Evelyne de la Chenelière et Pierre Lefebvre : Électrons libres
Scène

Evelyne de la Chenelière et Pierre Lefebvre : Électrons libres

La revue Liberté fête ses 50 ans d’existence. Afin de mesurer le chemin parcouru, on lance quatre numéros spéciaux, dont l’un sur le théâtre. On en discute avec Evelyne de la Chenelière et Pierre Lefebvre.

Dans l’horizon des revues culturelles québécoises, Liberté est un cas exemplaire. Sa longévité étonne et son indépendance d’esprit suscite l’admiration. Comme à ses débuts, la publication en est une de combat. Chaque texte porte un regard vif sur un phénomène culturel ou social, sans prétendre à l’objectivité, sans retenue, sans complaisance et sans rectitude politique.

À ses débuts, elle rassemblait des poètes et des écrivains désireux de secouer le Québec encore trop conventionnel dans lequel ils vivaient et de lire le monde à la lumière de la littérature. Aujourd’hui, elle a élargi ses perspectives et regroupe des auteurs de tous horizons, développant graduellement un fort penchant pour le cinéma et le théâtre, jusqu’à intégrer à son comité de rédaction des auteurs dramatiques comme Olivier Kemeid et Evelyne de la Chenelière.

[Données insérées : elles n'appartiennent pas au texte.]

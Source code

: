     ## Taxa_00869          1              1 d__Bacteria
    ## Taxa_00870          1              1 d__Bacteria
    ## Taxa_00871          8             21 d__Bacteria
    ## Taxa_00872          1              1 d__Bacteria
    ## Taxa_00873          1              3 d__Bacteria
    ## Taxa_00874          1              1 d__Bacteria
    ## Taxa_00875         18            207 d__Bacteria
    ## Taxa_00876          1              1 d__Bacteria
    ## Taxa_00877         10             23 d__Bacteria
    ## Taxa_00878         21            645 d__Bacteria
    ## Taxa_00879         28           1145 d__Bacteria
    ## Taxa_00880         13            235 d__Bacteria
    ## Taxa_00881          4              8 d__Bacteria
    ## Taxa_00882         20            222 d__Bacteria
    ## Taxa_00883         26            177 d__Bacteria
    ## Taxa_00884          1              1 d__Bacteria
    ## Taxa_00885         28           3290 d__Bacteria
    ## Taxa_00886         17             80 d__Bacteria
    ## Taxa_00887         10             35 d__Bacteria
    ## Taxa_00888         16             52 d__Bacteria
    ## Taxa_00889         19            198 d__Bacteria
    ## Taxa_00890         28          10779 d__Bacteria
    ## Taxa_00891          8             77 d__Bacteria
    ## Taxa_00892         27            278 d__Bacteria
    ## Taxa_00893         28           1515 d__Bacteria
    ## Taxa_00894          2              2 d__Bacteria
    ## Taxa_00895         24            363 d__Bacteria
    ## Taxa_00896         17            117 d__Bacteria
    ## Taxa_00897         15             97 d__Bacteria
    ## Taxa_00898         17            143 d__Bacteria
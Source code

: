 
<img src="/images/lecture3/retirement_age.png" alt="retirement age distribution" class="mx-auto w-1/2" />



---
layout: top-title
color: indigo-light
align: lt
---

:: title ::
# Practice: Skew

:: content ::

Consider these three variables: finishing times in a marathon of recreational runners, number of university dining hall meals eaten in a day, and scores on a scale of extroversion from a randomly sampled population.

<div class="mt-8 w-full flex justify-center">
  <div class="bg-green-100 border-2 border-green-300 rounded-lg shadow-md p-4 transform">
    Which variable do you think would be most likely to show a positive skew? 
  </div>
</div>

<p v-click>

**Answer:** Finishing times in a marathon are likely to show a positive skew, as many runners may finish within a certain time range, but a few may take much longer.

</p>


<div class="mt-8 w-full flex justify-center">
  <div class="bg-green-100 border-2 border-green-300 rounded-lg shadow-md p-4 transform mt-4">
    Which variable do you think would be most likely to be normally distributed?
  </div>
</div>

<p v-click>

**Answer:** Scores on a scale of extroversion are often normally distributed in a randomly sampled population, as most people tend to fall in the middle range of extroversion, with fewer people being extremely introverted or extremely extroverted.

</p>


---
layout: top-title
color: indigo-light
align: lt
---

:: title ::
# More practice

Dans le même rayon, le Québec a fait naître des revues comme Parti pris et Cité libre, qui n’ont pas survécu au passage du temps. En 2010, auprès de toutes les nouvelles revues comme la sarcastique Conspiration dépressionniste ou la très culturelle OVNI, Liberté fait figure d’exception dans un monde médiatique plutôt sage. Pourtant, 50 ans après les débuts de la Révolution tranquille, le besoin d’ébranler les conventions semble toujours aussi criant.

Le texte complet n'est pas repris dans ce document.